Resolving a 'Substantial Question': Just Who is Entitled to Bail Pending Appeal Under the Bail Reform Act of 1984?
32 Pages Posted: 20 Sep 2007 Last revised: 21 Feb 2010
Date Written: January 5, 2008
This article discusses the circumstances under which federal law allows convicted criminal defendants to remain free on bail while they wait to see if their conviction is reversed on appeal. Under current law, codified in the Bail Reform Act of 1984, defendants who wish to remain free on bail after conviction must prove (among other things) that their appeal will have enough merit such that it will raise at least one "substantial question." Defendants who cannot leap that hurdle typically must report to prison shortly after sentencing. Federal appellate courts, however, have been deeply divided over how much merit is required to show that an appeal will raise a "substantial question." Ten circuits define the phrase as a "close question" based on a questionable reading of the Bail Act's legislative history.

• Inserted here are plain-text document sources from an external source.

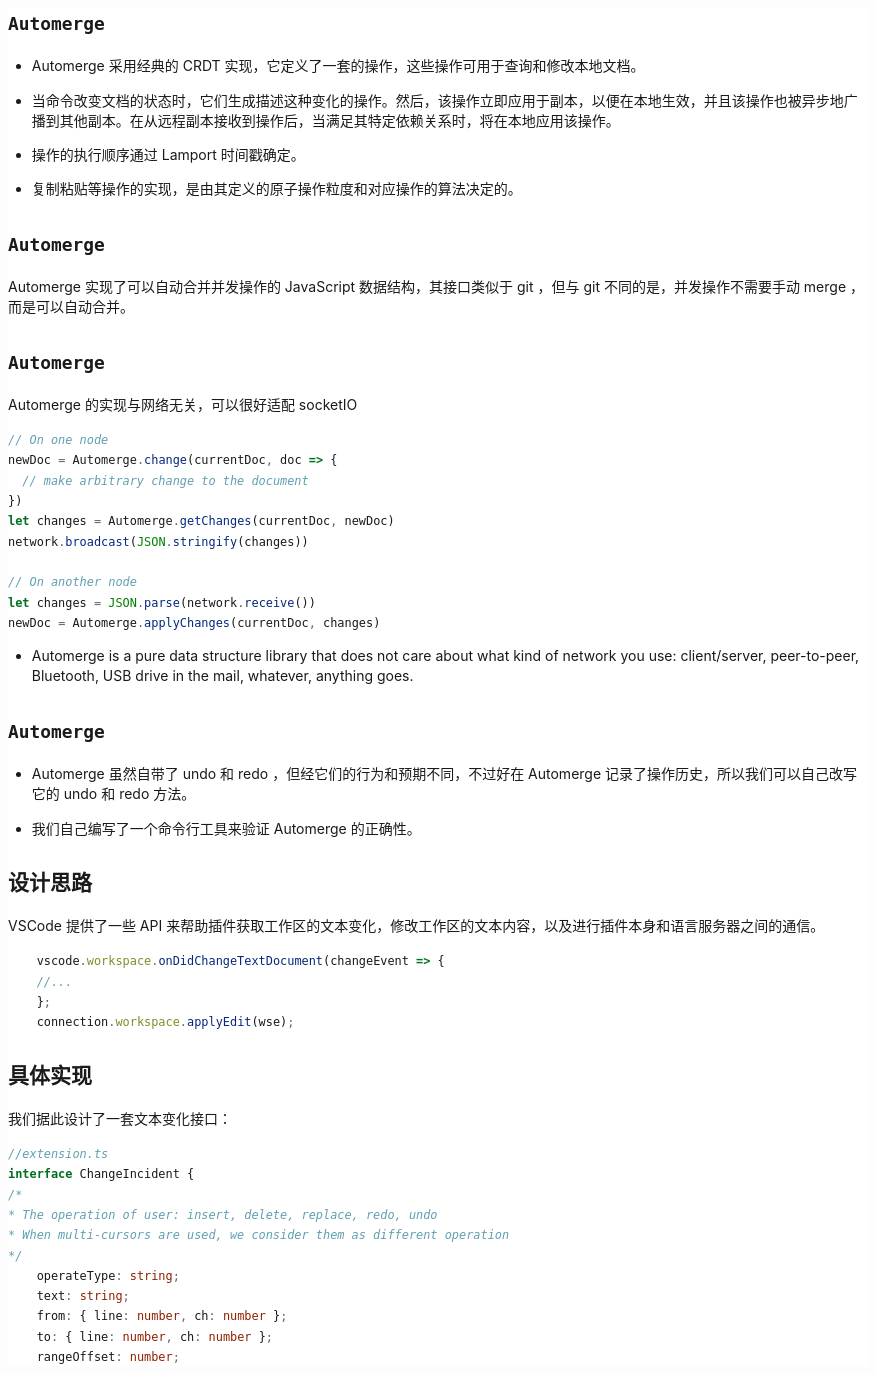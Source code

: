 
## `Automerge`
- Automerge 采用经典的 CRDT 实现，它定义了一套的操作，这些操作可用于查询和修改本地文档。

- 当命令改变文档的状态时，它们生成描述这种变化的操作。然后，该操作立即应用于副本，以便在本地生效，并且该操作也被异步地广播到其他副本。在从远程副本接收到操作后，当满足其特定依赖关系时，将在本地应用该操作。

- 操作的执行顺序通过 Lamport 时间戳确定。

- 复制粘贴等操作的实现，是由其定义的原子操作粒度和对应操作的算法决定的。


## `Automerge`
Automerge 实现了可以自动合并并发操作的 JavaScript 数据结构，其接口类似于 git ，但与 git 不同的是，并发操作不需要手动 merge ，而是可以自动合并。


## `Automerge`
Automerge 的实现与网络无关，可以很好适配 socketIO
```javascript
// On one node
newDoc = Automerge.change(currentDoc, doc => {
  // make arbitrary change to the document
})
let changes = Automerge.getChanges(currentDoc, newDoc)
network.broadcast(JSON.stringify(changes))

// On another node
let changes = JSON.parse(network.receive())
newDoc = Automerge.applyChanges(currentDoc, changes)
```
- Automerge is a pure data structure library that does not care about what kind of network you use: client/server, peer-to-peer, Bluetooth, USB drive in the mail, whatever, anything goes.



## `Automerge`
- Automerge 虽然自带了 undo 和 redo ，但经它们的行为和预期不同，不过好在 Automerge 记录了操作历史，所以我们可以自己改写它的 undo 和 redo 方法。

- 我们自己编写了一个命令行工具来验证 Automerge 的正确性。


## 设计思路
VSCode 提供了一些 API 来帮助插件获取工作区的文本变化，修改工作区的文本内容，以及进行插件本身和语言服务器之间的通信。

``` typescript
	vscode.workspace.onDidChangeTextDocument(changeEvent => {
    //...
    };
    connection.workspace.applyEdit(wse);
```

## 具体实现
我们据此设计了一套文本变化接口：
```typescript
//extension.ts
interface ChangeIncident {
/*
* The operation of user: insert, delete, replace, redo, undo
* When multi-cursors are used, we consider them as different operation
*/
	operateType: string;
	text: string;
	from: { line: number, ch: number };
	to: { line: number, ch: number };
	rangeOffset: number;
```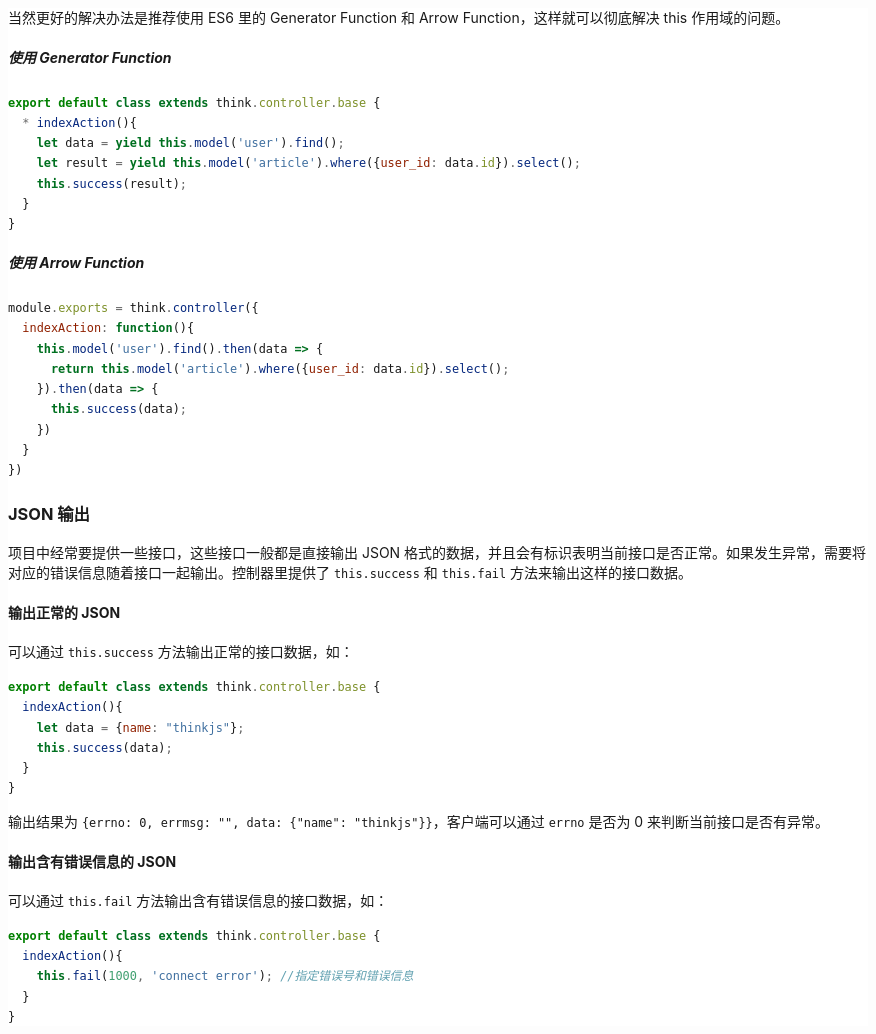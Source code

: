 当然更好的解决办法是推荐使用 ES6 里的 Generator Function 和 Arrow Function，这样就可以彻底解决 this 作用域的问题。

##### 使用 Generator Function
```js
export default class extends think.controller.base {
  * indexAction(){
    let data = yield this.model('user').find();
    let result = yield this.model('article').where({user_id: data.id}).select();
    this.success(result);
  }
}
```


##### 使用 Arrow Function

```js
module.exports = think.controller({
  indexAction: function(){
    this.model('user').find().then(data => {
      return this.model('article').where({user_id: data.id}).select();
    }).then(data => {
      this.success(data);
    })
  }
})
```

### JSON 输出

项目中经常要提供一些接口，这些接口一般都是直接输出 JSON 格式的数据，并且会有标识表明当前接口是否正常。如果发生异常，需要将对应的错误信息随着接口一起输出。控制器里提供了 `this.success` 和 `this.fail` 方法来输出这样的接口数据。

#### 输出正常的 JSON

可以通过 `this.success` 方法输出正常的接口数据，如：

```js
export default class extends think.controller.base {
  indexAction(){
    let data = {name: "thinkjs"};
    this.success(data);
  }
}
```

输出结果为 `{errno: 0, errmsg: "", data: {"name": "thinkjs"}}`，客户端可以通过 `errno` 是否为 0 来判断当前接口是否有异常。


#### 输出含有错误信息的 JSON

可以通过 `this.fail` 方法输出含有错误信息的接口数据，如：

```js
export default class extends think.controller.base {
  indexAction(){
    this.fail(1000, 'connect error'); //指定错误号和错误信息
  }
}
```
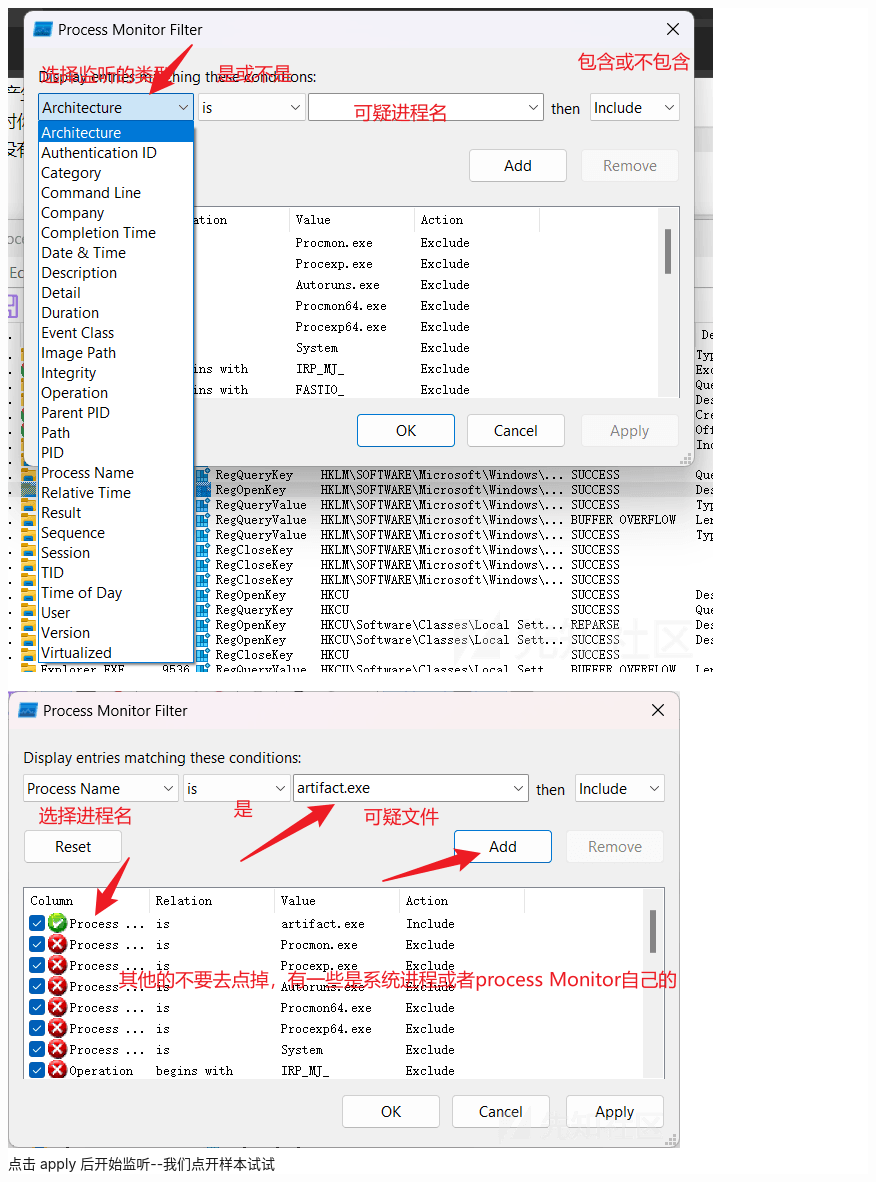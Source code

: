 [![](assets/1699250157-2e63be932366fb604bbe56f3b6b3b4bf.png)](https://xzfile.aliyuncs.com/media/upload/picture/20231105210155-7ece5084-7bdb-1.png)

[![](assets/1699250157-90e274242b9cfa9bf7de9e2ce585f839.png)](https://xzfile.aliyuncs.com/media/upload/picture/20231105210019-4613fdac-7bdb-1.png)  
点击 apply 后开始监听--我们点开样本试试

But the Ninth Circuit has charted a different course and interpreted the requirement to mean that a defendant must prove that his appeal will raise a "fairly debatable" issue, as that definition has been the historical understanding of what constitutes a substantial question. Many appeals raise issues that are "fairly debatable" but that are not "close questions." It is therefore much easier to obtain bail pending appeal in the Ninth Circuit than in circuits using the close-question test. This article argues that the Ninth Circuit has it right, and thus hundreds of defendants in the other circuits have been wrongfully denied bail pending appeal. At least some of those defendants have had their convictions overturned on appeal, resulting in the gross injustice of a wrongful incarceration.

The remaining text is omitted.